Although this study only assessed the association between RD and CVD mortality and PM10, NO2, and SO2 among adults who were 60 years and older, much was not done on the influence of these pollutants on gender. However, epidemiological studies suggest stronger effects of air pollution among women (Hooper et al. 2018). The explanations for this are very broad and range between biological factors related to lung volume, deposition, and reactivity and hormonal influences on chemical transport (Collins et al. 2017, Chen et al. 2017; Liu et al. 2019). Furthermore, gender explanations include confounding, smoking, alcohol abuse, exposure to chemical, and response to psychosocial stressors (Li et al. 2018). Children and the elderly are also susceptible to effects of air pollution (Kurt et al. 2016; Vrijheid et al. 2016). Children are recognized as a high-risk group, but their susceptibility may differ by childhood stages (Giorgini et al. 2016; Chuwah et al. 2017).

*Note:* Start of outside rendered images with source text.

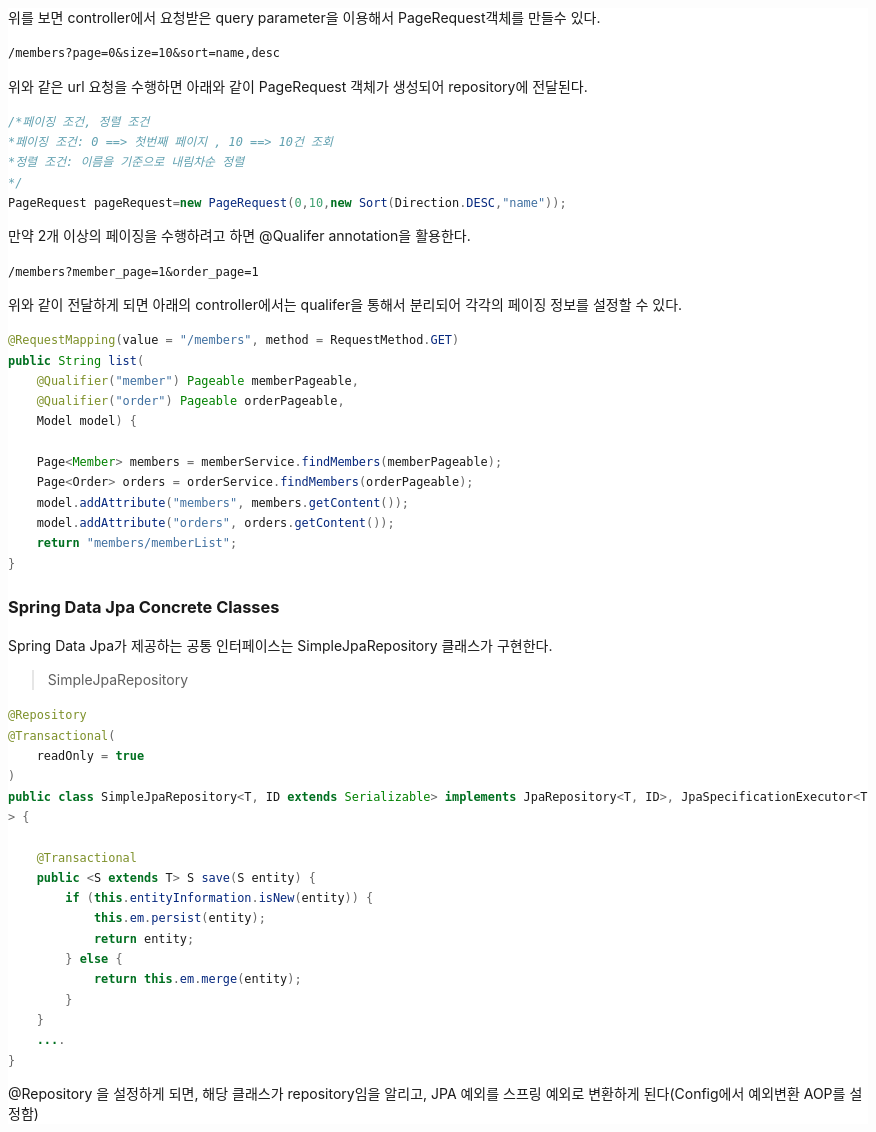 위를 보면 controller에서 요청받은 query parameter을 이용해서 PageRequest객체를 만들수 있다. 

```/members?page=0&size=10&sort=name,desc```

위와 같은 url 요청을 수행하면 아래와 같이 PageRequest 객체가 생성되어 repository에 전달된다.


```java
/*페이징 조건, 정렬 조건
*페이징 조건: 0 ==> 첫번째 페이지 , 10 ==> 10건 조회
*정렬 조건: 이름을 기준으로 내림차순 정렬
*/
PageRequest pageRequest=new PageRequest(0,10,new Sort(Direction.DESC,"name"));
```

만약 2개 이상의 페이징을 수행하려고 하면 @Qualifer annotation을 활용한다.

```/members?member_page=1&order_page=1```

위와 같이 전달하게 되면 아래의 controller에서는 qualifer을 통해서 분리되어 각각의 페이징 정보를 설정할 수 있다.

```java
@RequestMapping(value = "/members", method = RequestMethod.GET)
public String list(
    @Qualifier("member") Pageable memberPageable,
    @Qualifier("order") Pageable orderPageable,
    Model model) {

    Page<Member> members = memberService.findMembers(memberPageable);
    Page<Order> orders = orderService.findMembers(orderPageable);
    model.addAttribute("members", members.getContent());
    model.addAttribute("orders", orders.getContent());
    return "members/memberList";
}
```

### Spring Data Jpa Concrete Classes

Spring Data Jpa가 제공하는 공통 인터페이스는 SimpleJpaRepository 클래스가 구현한다.

>SimpleJpaRepository

```java
@Repository
@Transactional(
    readOnly = true
)
public class SimpleJpaRepository<T, ID extends Serializable> implements JpaRepository<T, ID>, JpaSpecificationExecutor<T> {

    @Transactional
    public <S extends T> S save(S entity) {
        if (this.entityInformation.isNew(entity)) {
            this.em.persist(entity);
            return entity;
        } else {
            return this.em.merge(entity);
        }
    }
    ....
}
```
@Repository 을 설정하게 되면, 해당 클래스가 repository임을 알리고, JPA 예외를 스프링 예외로 변환하게 된다(Config에서 예외변환 AOP를 설정함)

Our estimates showed independent associations between PM10, NO2, and SO2 and RD and CVD mortality (Liu et al., 2019, b). The strongest associations were seen on the day of exposure, with more constant effects for PM10. This could be because exposure to PM10 causes more harm to human health than NO2 and SO2, and for this reason, PM10 air pollution is a uniquely important public health issue among the list of novel risk factors (Johannson et al. 2015).

A major strength of this study is the high-quality of mortality and air pollution data obtained from Statistics South Africa and the South African Weather Services. Different models were used in SAS to analyze the data in order to get a wide perspective of the association between PM10, NO2, and SO2 and the RD and CVD.

Like all other case-crossover and time-series epidemiological studies, the limitation in this study was the assumption that the ambient air pollution and meteorological variables measured at a few sites are the same across the entire city. Another limitation is that only mortality data was used; data on effect modifiers (e.g., tobacco smoking or environmental tobacco smoke) was not available and not investigated.

Conclusions

Our estimates of association for all age groups combined between PM10, NO2, and SO2; and RD and CVD mortality corresponds with other studies conducted worldwide. There was a lower number of CVD in a city that has more population and high levels of air pollution as compared to the other two cities.